Abortion funds go back to work

Glad to see it, but I’m waiting for another shoe to drop.

Some abortion advocacy nonprofit groups have resumed paying for Texans to get abortions out of state after a court ruling last month.

These groups, called abortion funds, stopped paying for abortion procedures and travel to out-of-state clinics after the overturn of Roe v. Wade, citing confusion and fear of violating Texas’ intersecting abortion bans.

Virtually overnight, all of Texas’ abortion clinics closed — and the infrastructure that helped Texans access out-of-state care evaporated alongside them. Many of the people these funds work with likely could not afford to leave the state without their financial support, said Denise Rodriguez, communications director with the Texas Equal Access Fund.

“When we found out we had to pause funding, that was something that was really heartbreaking for everybody on our team,” Rodriguez said. “Now that we’re able to start funding abortions again, that’s what this organization was started for, so everybody is just excited.”

The Dallas-based TEA Fund provides Texans vouchers that lessen the costs of abortions at out- of-state clinics. Rodriguez said they have enough funding to assist anyone who calls in between Monday, when their hotline reopens, and June 24, the one-year anniversary of the overturn of Roe v. Wade.

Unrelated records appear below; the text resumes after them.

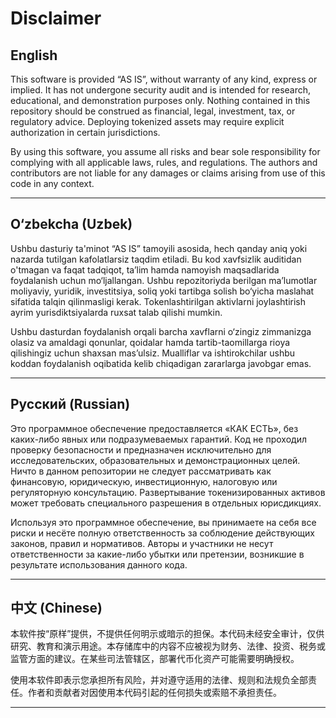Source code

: # Disclaimer

## English

This software is provided “AS IS”, without warranty of any kind, express or implied.
It has not undergone security audit and is intended for research, educational, and
demonstration purposes only. Nothing contained in this repository should be construed
as financial, legal, investment, tax, or regulatory advice. Deploying tokenized assets
may require explicit authorization in certain jurisdictions.

By using this software, you assume all risks and bear sole responsibility for complying
with all applicable laws, rules, and regulations. The authors and contributors are not
liable for any damages or claims arising from use of this code in any context.

---

## O‘zbekcha (Uzbek)

Ushbu dasturiy ta'minot “AS IS” tamoyili asosida, hech qanday aniq yoki nazarda tutilgan
kafolatlarsiz taqdim etiladi. Bu kod xavfsizlik auditidan o'tmagan va faqat tadqiqot,
ta’lim hamda namoyish maqsadlarida foydalanish uchun mo‘ljallangan. Ushbu repozitoriyda
berilgan ma’lumotlar moliyaviy, yuridik, investitsiya, soliq yoki tartibga solish
bo‘yicha maslahat sifatida talqin qilinmasligi kerak. Tokenlashtirilgan aktivlarni
joylashtirish ayrim yurisdiktsiyalarda ruxsat talab qilishi mumkin.

Ushbu dasturdan foydalanish orqali barcha xavflarni o‘zingiz zimmanizga olasiz va
amaldagi qonunlar, qoidalar hamda tartib-taomillarga rioya qilishingiz uchun
shaxsan mas’ulsiz. Mualliflar va ishtirokchilar ushbu koddan foydalanish oqibatida
kelib chiqadigan zararlarga javobgar emas.

---

## Русский (Russian)

Это программное обеспечение предоставляется «КАК ЕСТЬ», без каких-либо явных или
подразумеваемых гарантий. Код не проходил проверку безопасности и предназначен
исключительно для исследовательских, образовательных и демонстрационных целей.
Ничто в данном репозитории не следует рассматривать как финансовую, юридическую,
инвестиционную, налоговую или регуляторную консультацию. Развертывание токенизированных
активов может требовать специального разрешения в отдельных юрисдикциях.

Используя это программное обеспечение, вы принимаете на себя все риски и несёте полную
ответственность за соблюдение действующих законов, правил и нормативов. Авторы и
участники не несут ответственности за какие-либо убытки или претензии, возникшие в
результате использования данного кода.

---

## 中文 (Chinese)

本软件按“原样”提供，不提供任何明示或暗示的担保。本代码未经安全审计，仅供研究、教育和演示用途。本存储库中的内容不应被视为财务、法律、投资、税务或监管方面的建议。在某些司法管辖区，部署代币化资产可能需要明确授权。

使用本软件即表示您承担所有风险，并对遵守适用的法律、规则和法规负全部责任。作者和贡献者对因使用本代码引起的任何损失或索赔不承担责任。

---
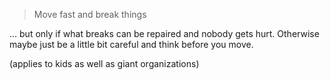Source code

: > Move fast and break things

… but only if what breaks can be repaired and nobody gets hurt. Otherwise maybe just be a little bit careful and think before you move.

(applies to kids as well as giant organizations)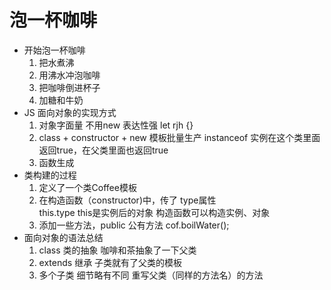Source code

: # 泡一杯咖啡
- 开始泡一杯咖啡
    1. 把水煮沸
    2. 用沸水冲泡咖啡
    3. 把咖啡倒进杯子
    4. 加糖和牛奶
- JS 面向对象的实现方式
    1. 对象字面量   不用new    表达性强
        let  rjh {} 
    2. class + constructor + new 模板批量生产 
        instanceof 实例在这个类里面返回true，在父类里面也返回true 
    3. 函数生成
- 类构建的过程
    1. 定义了一个类Coffee模板
    2. 在构造函数（constructor)中，传了
        type属性    
        this.type   this是实例后的对象
        构造函数可以构造实例、对象
    3. 添加一些方法，public 公有方法
        cof.boilWater();
- 面向对象的语法总结
    1. class 类的抽象 咖啡和茶抽象了一下父类
    2. extends 继承
        子类就有了父类的模板
    3. 多个子类 细节略有不同
        重写父类（同样的方法名）的方法


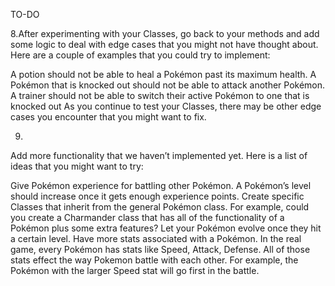 TO-DO

8.After experimenting with your Classes, go back to your methods and add some logic to deal with edge cases that you might not have thought about. Here are a couple of examples that you could try to implement:

A potion should not be able to heal a Pokémon past its maximum health.
A Pokémon that is knocked out should not be able to attack another Pokémon.
A trainer should not be able to switch their active Pokémon to one that is knocked out
As you continue to test your Classes, there may be other edge cases you encounter that you might want to fix.

9.
Add more functionality that we haven’t implemented yet. Here is a list of ideas that you might want to try:

Give Pokémon experience for battling other Pokémon. A Pokémon’s level should increase once it gets enough experience points.
Create specific Classes that inherit from the general Pokémon class. For example, could you create a Charmander class that has all of the functionality of a Pokémon plus some extra features?
Let your Pokémon evolve once they hit a certain level.
Have more stats associated with a Pokémon. In the real game, every Pokémon has stats like Speed, Attack, Defense. All of those stats effect the way Pokemon battle with each other. For example, the Pokémon with the larger Speed stat will go first in the battle.
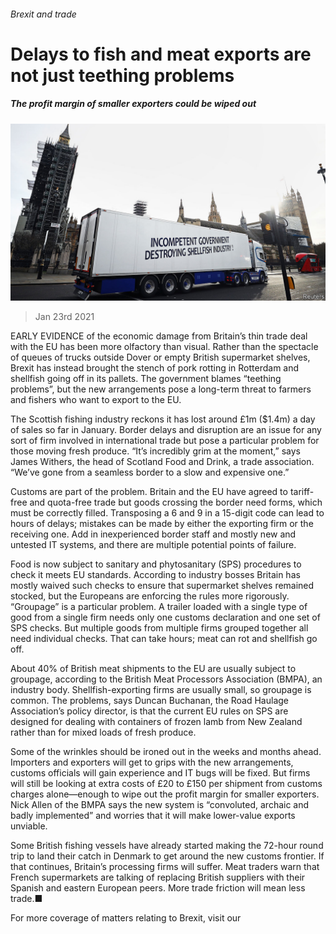 ###### Brexit and trade

# Delays to fish and meat exports are not just teething problems 

##### The profit margin of smaller exporters could be wiped out 

![image](images/20210123_BRP006_0.jpg) 

> Jan 23rd 2021 


EARLY EVIDENCE of the economic damage from Britain’s thin trade deal with the EU has been more olfactory than visual. Rather than the spectacle of queues of trucks outside Dover or empty British supermarket shelves, Brexit has instead brought the stench of pork rotting in Rotterdam and shellfish going off in its pallets. The government blames “teething problems”, but the new arrangements pose a long-term threat to farmers and fishers who want to export to the EU.


The Scottish fishing industry reckons it has lost around £1m ($1.4m) a day of sales so far in January. Border delays and disruption are an issue for any sort of firm involved in international trade but pose a particular problem for those moving fresh produce. “It’s incredibly grim at the moment,” says James Withers, the head of Scotland Food and Drink, a trade association. “We’ve gone from a seamless border to a slow and expensive one.”



Customs are part of the problem. Britain and the EU have agreed to tariff-free and quota-free trade but goods crossing the border need forms, which must be correctly filled. Transposing a 6 and 9 in a 15-digit code can lead to hours of delays; mistakes can be made by either the exporting firm or the receiving one. Add in inexperienced border staff and mostly new and untested IT systems, and there are multiple potential points of failure.


Food is now subject to sanitary and phytosanitary (SPS) procedures to check it meets EU standards. According to industry bosses Britain has mostly waived such checks to ensure that supermarket shelves remained stocked, but the Europeans are enforcing the rules more rigorously. “Groupage” is a particular problem. A trailer loaded with a single type of good from a single firm needs only one customs declaration and one set of SPS checks. But multiple goods from multiple firms grouped together all need individual checks. That can take hours; meat can rot and shellfish go off.


About 40% of British meat shipments to the EU are usually subject to groupage, according to the British Meat Processors Association (BMPA), an industry body. Shellfish-exporting firms are usually small, so groupage is common. The problems, says Duncan Buchanan, the Road Haulage Association’s policy director, is that the current EU rules on SPS are designed for dealing with containers of frozen lamb from New Zealand rather than for mixed loads of fresh produce.


Some of the wrinkles should be ironed out in the weeks and months ahead. Importers and exporters will get to grips with the new arrangements, customs officials will gain experience and IT bugs will be fixed. But firms will still be looking at extra costs of £20 to £150 per shipment from customs charges alone—enough to wipe out the profit margin for smaller exporters. Nick Allen of the BMPA says the new system is “convoluted, archaic and badly implemented” and worries that it will make lower-value exports unviable.


Some British fishing vessels have already started making the 72-hour round trip to land their catch in Denmark to get around the new customs frontier. If that continues, Britain’s processing firms will suffer. Meat traders warn that French supermarkets are talking of replacing British suppliers with their Spanish and eastern European peers. More trade friction will mean less trade.■


For more coverage of matters relating to Brexit, visit our 

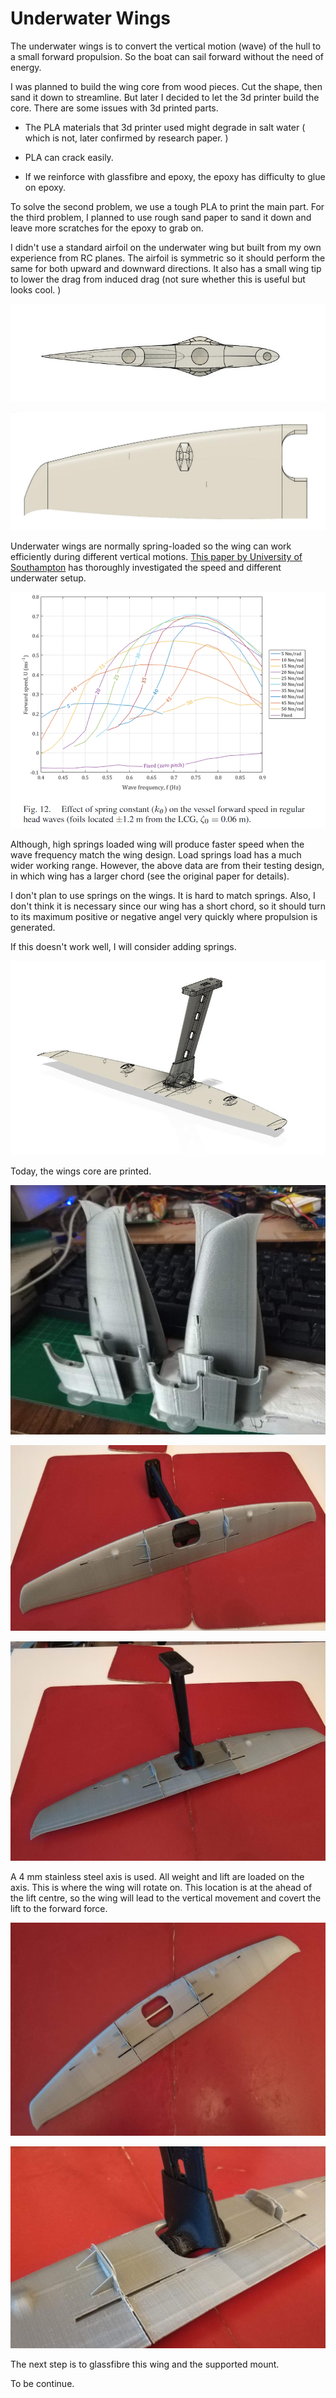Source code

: # Underwater Wings

The underwater wings is to convert the vertical motion (wave) of the hull to a small forward propulsion. So the boat can sail forward without the need of energy. 

I was planned to build the wing core from wood pieces. Cut the shape, then sand it down to streamline. But later I decided to let the 3d printer build the core. There are some issues with 3d printed parts.

- The PLA materials that 3d printer used might degrade in salt water ( which is not, later confirmed by research paper. )

- PLA can crack easily. 

- If we reinforce with glassfibre and epoxy, the epoxy has difficulty to glue on epoxy. 

To solve the second problem, we use a tough PLA to print the main part. For the third problem, I planned to use rough sand paper to sand it down and leave more scratches for the epoxy to grab on. 

I didn't use a standard airfoil on the underwater wing but built from my own experience from RC planes. The airfoil is symmetric so it should perform the same for both upward and downward directions.  It also has a small wing tip to lower the drag from induced drag (not sure whether this is useful but looks cool. )

![waterwing_root.jpg](figures/waterwing_root.jpg)

![waterwing_half.jpg](figures/waterwing_half.jpg)

Underwater wings are normally spring-loaded so the wing can work efficiently during different vertical motions.  [This paper by University of Southampton](https://eprints.soton.ac.uk/442253/1/Forward_Speed_Prediction_of_a_Free_Running_Wave_Propelled_Boat.pdf) has thoroughly investigated the speed and different underwater setup. 

![waterwing_speed_spring.png](figures/waterwing_speed_spring.png)

Although, high springs loaded wing will produce faster speed when the wave frequency match the wing design. Load springs load has a much wider working range. However, the above data are from their testing design, in which wing has a larger chord (see the original paper for details).  

I don't plan to use springs on the wings. It is hard to match springs. Also, I don't think it is necessary since our wing has a short chord, so it should turn to its maximum positive or negative angel very quickly where propulsion is generated. 

If this doesn't work well, I will consider adding springs. 

![waterwing_assembly.jpg](figures/waterwing_assembly.jpg)

Today, the wings core are printed. 

![waterwing_3d_printed.jpg](figures/waterwing_3d_printed.jpg)

![waterwing_3d_printed2.jpg](figures/waterwing_3d_printed2.jpg)

![waterwing_3d_printed3.jpg](figures/waterwing_3d_printed3.jpg)

A 4 mm stainless steel axis is used. All weight and lift are loaded on the axis. This is where the wing will rotate on. This location is at the ahead of the lift centre, so the wing  will lead to the vertical movement and covert the lift to the forward force. 

![waterwing_3d_printed4.jpg](figures/waterwing_3d_printed4.jpg)

![waterwing_3d_printed6.jpg](figures/waterwing_3d_printed6.jpg)

The next step is to glassfibre this wing and the supported mount. 

To be continue. 


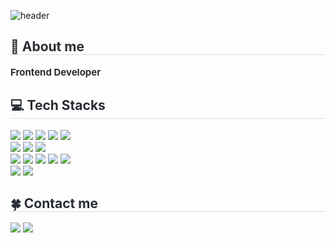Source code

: <!-- Header -->
![header](https://capsule-render.vercel.app/api?type=blur&height=300&animation=twinkling&text=*•♫♪¸¸.•*¨*•♫♪¸¸.•*¨*•♫♪&color=98FB98&stroke=98FB98&fontColor=FFFFFF&strokeWidth=2)
<!-- Body -->
<div style="text-align: left;">
  <h2 style="border-bottom: 1px solid #d8dee4; color: #282d33;"> 👋 About me</h2>  
  <div style="font-weight: 700; font-size: 15px; text-align: left; color: #282d33;"> Frontend Developer </div> 
   
  <h2 style="border-bottom: 1px solid #d8dee4; color: #282d33;"> 💻 Tech Stacks </h2>
    <img src="https://img.shields.io/badge/React-61DAFB?style=flat&logo=React&logoColor=white">
    <img src="https://img.shields.io/badge/TypeScript-3178C6?style=flat&logo=TypeScript&logoColor=white">
    <img src="https://img.shields.io/badge/Next.js-000000?style=flat&logo=Next.js&logoColor=white">
    <img src="https://img.shields.io/badge/Javascript-F7DF1E?style=flat&logo=Javascript&logoColor=white">
    <img src="https://img.shields.io/badge/HTML5-E34F26?style=flat&logo=HTML5&logoColor=white">
    <br/>
    <img src="https://img.shields.io/badge/TailwindCSS-06B6D4?style=flat&logo=tailwindcss&logoColor=white">
    <img src="https://img.shields.io/badge/Sass-CC6699?style=flat&logo=Sass&logoColor=white">
    <img src="https://img.shields.io/badge/CSS3-1572B6?style=flat&logo=CSS3&logoColor=white">
    <br/>
    <img src="https://img.shields.io/badge/Eslint-4B32C3?style=flat&logo=Eslint&logoColor=white">
    <img src="https://img.shields.io/badge/Prettier-F7B93E?style=flat&logo=Prettier&logoColor=white">
    <img src="https://img.shields.io/badge/Figma-F24E1E?style=flat&logo=Figma&logoColor=white">
    <img src="https://img.shields.io/badge/Git-F05032?style=flat&logo=Git&logoColor=white">
    <img src="https://img.shields.io/badge/Github-181717?style=flat&logo=Github&logoColor=white">
    <br/>
    <img src="https://img.shields.io/badge/Netlify-00C7B7?style=flat&logo=Netlify&logoColor=white">
    <img src="https://img.shields.io/badge/Vercel-000000?style=flat&logo=Vercel&logoColor=white">
  
  <h2 style="border-bottom: 1px solid #d8dee4; color: #282d33;"> 🍀 Contact me </h2> 
  <a href=https://velog.io/@ocean423> <img src="https://img.shields.io/badge/Velog-20C997?style=flat&logo=Velog&logoColor=white&link=https://velog.io/@ocean423"></a>
  <a href=mailto:ssh0040233@gmail.com> <img src="https://img.shields.io/badge/Gmail-EA4335?style=flat&logo=Gmail&logoColor=white&link=mailto:ssh0040233@gmail.com"></a>
  <br/><br/>
</div>
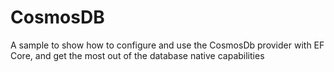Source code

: # CosmosDB

A sample to show how to configure and use the CosmosDb provider with EF Core, and get the most out of the database native capabilities
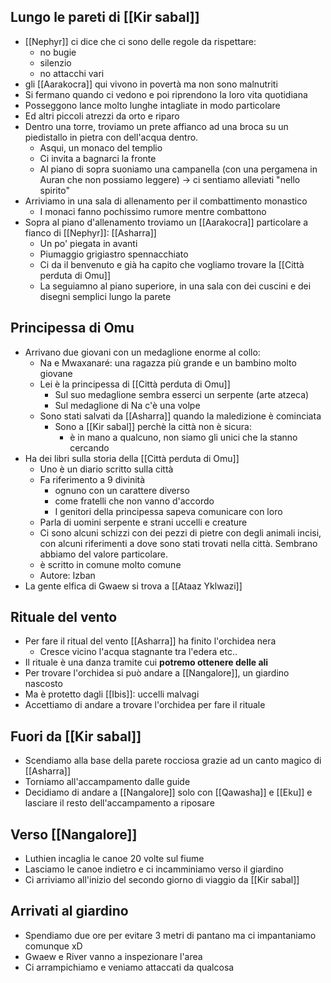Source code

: ## Lungo le pareti di [[Kir sabal]]
- [[Nephyr]] ci dice che ci sono delle regole da rispettare:
	- no bugie
	- silenzio
	- no attacchi vari
- gli [[Aarakocra]] qui vivono in povertà ma non sono malnutriti
- Si fermano quando ci vedono e poi riprendono la loro vita quotidiana
- Posseggono lance molto lunghe intagliate in modo particolare
- Ed altri piccoli atrezzi da orto e riparo
- Dentro una torre, troviamo un prete affianco ad una broca su un piedistallo in pietra con dell'acqua dentro.
	- Asqui, un monaco del templio
	- Ci invita a bagnarci la fronte
	- Al piano di sopra suoniamo una campanella (con una pergamena in Auran che non possiamo leggere) -> ci sentiamo alleviati "nello spirito"
- Arriviamo in una sala di allenamento per il combattimento monastico
	- I monaci fanno pochissimo rumore mentre combattono
- Sopra al piano d'allenamento troviamo un [[Aarakocra]] particolare a fianco di [[Nephyr]]: [[Asharra]]
	- Un po' piegata in avanti
	- Piumaggio grigiastro spennacchiato
	- Ci da il benvenuto e già ha capito che vogliamo trovare la [[Città perduta di Omu]]
	- La seguiamno al piano superiore, in una sala con dei cuscini e dei disegni semplici lungo la parete 
## Principessa di Omu
- Arrivano due giovani con un medaglione enorme al collo:
	-  Na e Mwaxanaré: una ragazza più grande e un bambino molto giovane
	- Lei è la principessa di [[Città perduta di Omu]]
		- Sul suo medaglione sembra esserci un serpente (arte atzeca)
		- Sul medaglione di Na c'è una volpe
	- Sono stati salvati da [[Asharra]] quando la maledizione è cominciata
		- Sono a [[Kir sabal]] perchè la città non è sicura:
			- è in mano a qualcuno, non siamo gli unici che la stanno cercando
- Ha dei libri sulla storia della [[Città perduta di Omu]]
	- Uno è un diario scritto sulla città
	- Fa riferimento a 9 divinità
		- ognuno con un carattere diverso
		- come fratelli che non vanno d'accordo
		- I genitori della principessa sapeva comunicare con loro
	- Parla di uomini serpente e strani uccelli e creature
	- Ci sono alcuni schizzi con dei pezzi di pietre con degli animali incisi, con alcuni riferimenti a dove sono stati trovati nella città. Sembrano abbiamo del valore particolare.
	- è scritto in comune molto comune
	- Autore: Izban
- La gente elfica di Gwaew si trova a [[Ataaz Yklwazi]]
## Rituale del vento
- Per fare il ritual del vento [[Asharra]] ha finito l'orchidea nera
	- Cresce vicino l'acqua stagnante tra l'edera etc..
- Il rituale è una danza tramite cui **potremo ottenere delle ali**
- Per trovare l'orchidea si può andare a [[Nangalore]], un giardino nascosto
- Ma è protetto dagli [[Ibis]]: uccelli malvagi
- Accettiamo di andare a trovare l'orchidea per fare il rituale
## Fuori da [[Kir sabal]]
- Scendiamo alla base della parete rocciosa grazie ad un canto magico di [[Asharra]]
- Torniamo all'accampamento dalle guide
- Decidiamo di andare a [[Nangalore]] solo con [[Qawasha]] e [[Eku]] e lasciare il resto dell'accampamento a riposare
## Verso [[Nangalore]]
- Luthien incaglia le canoe 20 volte sul fiume
- Lasciamo le canoe indietro e ci incamminiamo verso il giardino
- Ci arriviamo all'inizio del secondo giorno di viaggio da [[Kir sabal]]
## Arrivati al giardino
- Spendiamo due ore per evitare 3 metri di pantano ma ci impantaniamo comunque xD
- Gwaew e River vanno a inspezionare l'area
- Ci arrampichiamo e veniamo attaccati da qualcosa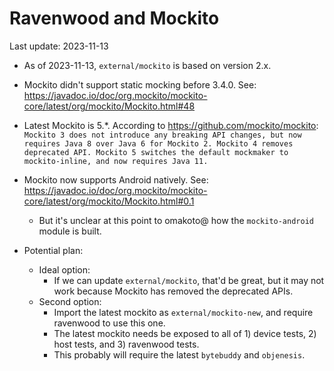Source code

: # Ravenwood and Mockito

Last update: 2023-11-13

- As of 2023-11-13, `external/mockito` is based on version 2.x.
- Mockito didn't support static mocking before 3.4.0.
  See: https://javadoc.io/doc/org.mockito/mockito-core/latest/org/mockito/Mockito.html#48

- Latest Mockito is 5.*. According to https://github.com/mockito/mockito:
  `Mockito 3 does not introduce any breaking API changes, but now requires Java 8 over Java 6 for Mockito 2. Mockito 4 removes deprecated API. Mockito 5 switches the default mockmaker to mockito-inline, and now requires Java 11.`

- Mockito now supports Android natively.
  See: https://javadoc.io/doc/org.mockito/mockito-core/latest/org/mockito/Mockito.html#0.1
  - But it's unclear at this point to omakoto@ how the `mockito-android` module is built.

- Potential plan:
  - Ideal option:
    - If we can update `external/mockito`, that'd be great, but it may not work because
      Mockito has removed the deprecated APIs.
  - Second option:
    - Import the latest mockito as `external/mockito-new`, and require ravenwood
      to use this one.
    - The latest mockito needs be exposed to all of 1) device tests, 2) host tests, and 3) ravenwood tests.
    - This probably will require the latest `bytebuddy` and `objenesis`.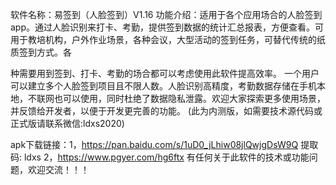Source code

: 软件名称：易签到（人脸签到）V1.16
功能介绍：适用于各个应用场合的人脸签到app。通过人脸识别来打卡、考勤，提供签到数据的统计汇总报表，方便查看。可用于教培机构，户外作业场景，各种会议，大型活动的签到任务，可替代传统的纸质签到方式。各

种需要用到签到、打卡、考勤的场合都可以考虑使用此软件提高效率。
一个用户可以建立多个人脸签到项目且不限人数。人脸识别高精度，考勤数据存储在手机本地，不联网也可以使用，同时杜绝了数据隐私泄露。欢迎大家探索更多使用场景，并反馈给开发者，以便于开发更完善的功能。
(此为内测版，如需要技术源代码或正式版请联系微信:ldxs2020)

apk下载链接：1，https://pan.baidu.com/s/1uD0_jLhiw08jlQwjgDsW9Q 提取码: ldxs
            2，https://www.pgyer.com/hg6ftx
有任何关于此软件的技术或功能问题，欢迎交流！！！


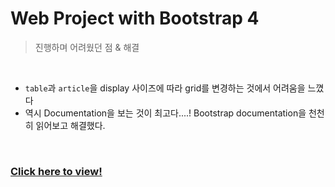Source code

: # Web Project with Bootstrap 4

> 진행하며 어려웠던 점 & 해결

<br>

- `table`과 `article`을 display 사이즈에 따라 grid를 변경하는 것에서 어려움을 느꼈다
- 역시 Documentation을 보는 것이 최고다....! Bootstrap documentation을 천천히 읽어보고 해결했다.

<br>

### [Click here to view!](https://chloe-codes1.github.io/web_pjt2/02_home.html)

Fund Texas Choice, a statewide group that assists with travel expenses, said on Twitter that they have reopened their hotline and are resuming limited practical support.

The Austin-based Lilith Fund has also reopened its hotline and is funding out-of-state abortions again, a spokesperson said.

Other groups are preparing to relaunch their funding mechanisms as well. This flurry of activity comes after a federal judge granted a temporary injunction in February, blocking a handful of county prosecutors from pursuing charges against anyone who helps a Texan access abortion out of state.

The ruling is not binding statewide, but it has reassured some groups enough to resume operations.

“All of it is so uncertain, but we’re going to fund abortions until we’re forced to stop,” Rodriguez said.

See here for the background. I fear this is what an economics professor of mine would have called an unstable equilibrium. Something will happen, either a ruling in an existing lawsuit, the filing of a new lawsuit, the passage of a new law in the Lege, some Presidential executive action, or something else like that, that will disrupt this. All things considered, I’d expect it to be something bad. What it is and when it might happen, I have no idea. I just don’t think what’s happening now will still be the case in, say, another six months or a year. I’ll refer to this post later when we find out.